「ああ、さっき、第二決勝戦で勝った人でしょ? あの人結構やるね。クロードも強いけど。ラーンは残念だったね。また来年頑張ってよ」


 無邪気そうに笑う彼とジュネスは関係ないようだ。

 ラーンは何だか納得出来ないようだが、スマルトがこの調子では仕方がない。

 自分は考え過ぎだったのだ。

 きっと、ここのところずっとスマルトに振り回されていた所為だ。と、彼なりの結論で自分の気持ちを押さえ込んだ。

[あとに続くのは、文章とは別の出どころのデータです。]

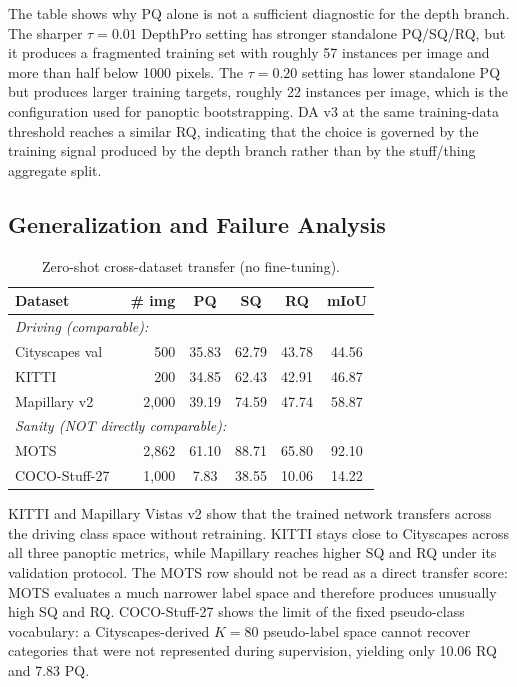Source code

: \documentclass[10pt,twocolumn,letterpaper]{article}
\begin{document}
The table shows why PQ alone is not a sufficient diagnostic for the depth branch. The sharper $\tau = 0.01$ DepthPro setting has stronger standalone PQ/SQ/RQ, but it produces a fragmented training set with roughly 57 instances per image and more than half below 1000 pixels. The $\tau = 0.20$ setting has lower standalone PQ but produces larger training targets, roughly 22 instances per image, which is the configuration used for panoptic bootstrapping. DA v3 at the same training-data threshold reaches a similar RQ, indicating that the choice is governed by the training signal produced by the depth branch rather than by the stuff/thing aggregate split.


\subsection{Generalization and Failure Analysis}
\label{sec:exp:generalization}

\begin{table}[t]
\centering
\small
\setlength{\tabcolsep}{3pt}
\begin{tabular}{l r c c c c}
\toprule
Dataset & \# img & PQ & SQ & RQ & mIoU \\
\midrule
\multicolumn{6}{l}{\emph{Driving (comparable):}} \\
Cityscapes val & 500 & 35.83 & 62.79 & 43.78 & 44.56 \\
KITTI~\cite{geiger2012kitti} & 200 & 34.85 & 62.43 & 42.91 & 46.87 \\
Mapillary v2 & 2{,}000 & 39.19 & 74.59 & 47.74 & 58.87 \\
\midrule
\multicolumn{6}{l}{\emph{Sanity (NOT directly comparable):}} \\
MOTS~\cite{voigtlaender2019mots} & 2{,}862 & 61.10 & 88.71 & 65.80 & 92.10 \\
COCO-Stuff-27~\cite{caesar2018coco} & 1{,}000 & 7.83 & 38.55 & 10.06 & 14.22 \\
\bottomrule
\end{tabular}
\caption{Zero-shot cross-dataset transfer (no fine-tuning).}
\label{tab:transfer}
\end{table}

KITTI and Mapillary Vistas v2 show that the trained network transfers across the driving class space without retraining. KITTI stays close to Cityscapes across all three panoptic metrics, while Mapillary reaches higher SQ and RQ under its validation protocol. The MOTS row should not be read as a direct transfer score: MOTS evaluates a much narrower label space and therefore produces unusually high SQ and RQ. COCO-Stuff-27 shows the limit of the fixed pseudo-class vocabulary: a Cityscapes-derived $K = 80$ pseudo-label space cannot recover categories that were not represented during supervision, yielding only 10.06 RQ and 7.83 PQ.
\end{document}
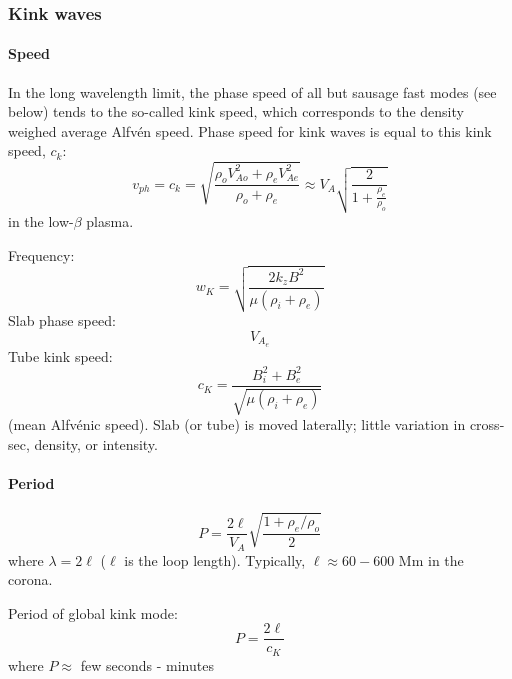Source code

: 
\subsubsection{Kink waves}

\paragraph{Speed}
In the long wavelength limit, the phase speed of all but sausage fast modes
(see below) tends to the so-called kink speed, which corresponds to the density
weighed average Alfv\'en speed.
Phase speed for kink waves is equal to this kink speed, $c_{k}$:
\[
    v_{ph}
    = c_{k}
    = \sqrt{\frac{\rho_{o}V^{2}_{Ao}+\rho_{e}V^{2}_{Ae}} {\rho_o+\rho_e}}
    \approx V_{A}\sqrt{\frac{2}{1 + \frac{\rho_{e}}{\rho_{o}}}}
    \]
in the low-$\beta$ plasma.

Frequency:
\[
    w_{K} = \sqrt{ \frac{2k_{z}B^{2}}{\mu(\rho_{i}+\rho_{e})}  }
    \]
Slab phase speed:
\[
    V_{A_{e}}
    \]
Tube kink speed:
\[
    c_{K} = \frac{B_{i}^{2} + B_{e}^{2}}{\sqrt{\mu(\rho_{i}+\rho_{e})}}
    \]
(mean Alfv\'enic speed). Slab (or tube) is moved laterally; little variation in
cross-sec, density, or intensity.

\paragraph{Period}
\[
    P = \frac{2\ell}{V_A}\sqrt{\frac{1+\rho_e/\rho_o}{2}}
    \]
where $\lambda=2\ell$ ($\ell$ is the loop length).
Typically, $\ell \approx 60-600$ Mm in the corona.

Period of global kink mode:
\[
    P = \frac{2\ell}{c_{K}}
    \]
where $P \approx $ few seconds - minutes

\newpage
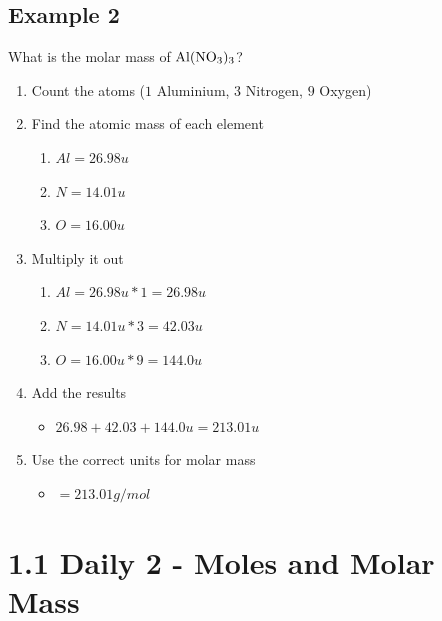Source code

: \documentclass{scrartcl}
\begin{document}
\subsection{Example 2}
\label{sec:org70b76e3}
What is the molar mass of \(\ce{Al(NO3)3}\)?
\begin{enumerate}
\item Count the atoms (\(1\) Aluminium, \(3\) Nitrogen, \(9\) Oxygen)
\item Find the atomic mass of each element 
\begin{enumerate}
\item \(Al = 26.98u\)
\item \(N = 14.01u\)
\item \(O = 16.00u\)
\end{enumerate}
\item Multiply it out 
\begin{enumerate}
\item \(Al = 26.98u * 1 = 26.98u\)
\item \(N = 14.01u * 3 = 42.03u\)
\item \(O = 16.00u * 9 = 144.0u\)
\end{enumerate}
\item Add the results
\begin{itemize}
\item \(26.98 + 42.03 + 144.0u = 213.01u\)
\end{itemize}
\item Use the correct units for molar mass 
\begin{itemize}
\item \(= 213.01 g/mol\)
\end{itemize}
\end{enumerate}

\section{1.1 Daily 2 - Moles and Molar Mass}
\label{sec:orgd56c3a7}
\end{document}
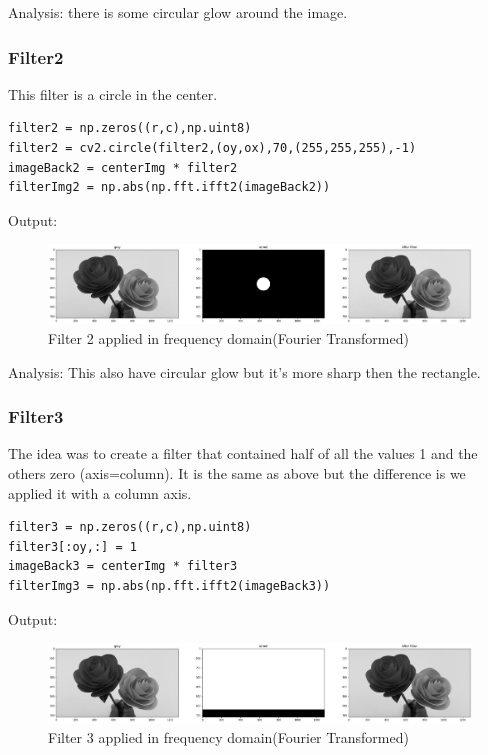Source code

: \documentclass[12pt]{article}
\begin{document}
Analysis: there is some circular glow around the image.
\clearpage


\subsubsection{Filter2}
This filter is a circle in the center.

\begin{verbatim}
filter2 = np.zeros((r,c),np.uint8)
filter2 = cv2.circle(filter2,(oy,ox),70,(255,255,255),-1)
imageBack2 = centerImg * filter2
filterImg2 = np.abs(np.fft.ifft2(imageBack2))
\end{verbatim}

Output:

\begin{figure}[H]
    \centering
    \includegraphics[width=1\textwidth]{assets/kernel2_transform.jpg}
    \caption{Filter 2 applied in frequency domain(Fourier Transformed)}
    \label{fig:Filter2}
\end{figure}


Analysis: This also have circular glow but it's more sharp then the rectangle.

\clearpage




\subsubsection{Filter3}
The idea was to create a filter that contained half of all the values 1 and the others zero (axis=column). It is the same as above but the difference is we applied it with a column axis.

\begin{verbatim}
filter3 = np.zeros((r,c),np.uint8)
filter3[:oy,:] = 1
imageBack3 = centerImg * filter3
filterImg3 = np.abs(np.fft.ifft2(imageBack3))
\end{verbatim}
Output:

\begin{figure}[H]
    \centering
    \includegraphics[width=1\textwidth]{assets/kernel3_transform.jpg}
    \caption{Filter 3 applied in frequency domain(Fourier Transformed)}
    \label{fig:Filter3}
\end{figure}
\end{document}
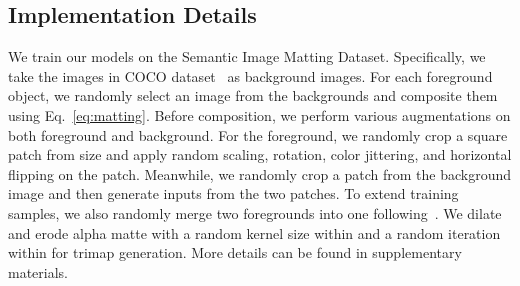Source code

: \documentclass[10pt,twocolumn,letterpaper]{article}
\begin{document}
\subsection{Implementation Details}

We train our models on the Semantic Image Matting Dataset. Specifically, we take the images in COCO dataset~\cite{lin2014microsoft} as background images. For each foreground object, we randomly select an image from the backgrounds and composite them using Eq.~\ref{eq:matting}. Before composition, we perform various augmentations on both foreground and background. For the foreground, we randomly crop a square patch from size  and apply random scaling, rotation, color jittering, and horizontal flipping on the patch. Meanwhile, we randomly crop a patch from the background image and then generate inputs from the two patches. To extend training samples, we also randomly merge two foregrounds into one following~\cite{li2020natural}. 
We dilate and erode alpha matte with a random kernel size within  and a random iteration within  for trimap generation. More details can be found in  supplementary materials. 
\end{document}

「そうだラーン、ヴァレリスが君のことを呼んだいたよ」


「分かった。教えてくれてありがと」


 部屋を出ていったラーンの足音が遠ざかってから、部屋に残った二人はソファに腰掛けた。


「ラーンがジュネスを怪しんでる。『剣技がスマルトと似てる』だってさ。このままじゃあラーンだけじゃなく、他のヤツらも気付いちまう。どうする? レイガート」


「俺に聞いてもムダ。スマルトを呼んでこようか?」


「いや、いい」


 三人で居るところを見られたら、余計怪しむヤツがいるかもしれない。


「とにかく、明日で『公開決闘』が終わる。後一日なんだ。ここでバレたら今までがムダだ」


「ホント、君もスマルトも良くやるよ。ラーンのためにここまでするとは……、本当に好きなんだね」


「笑うな」


 赤くなるクロードを見て、彼はクスクスと笑っている。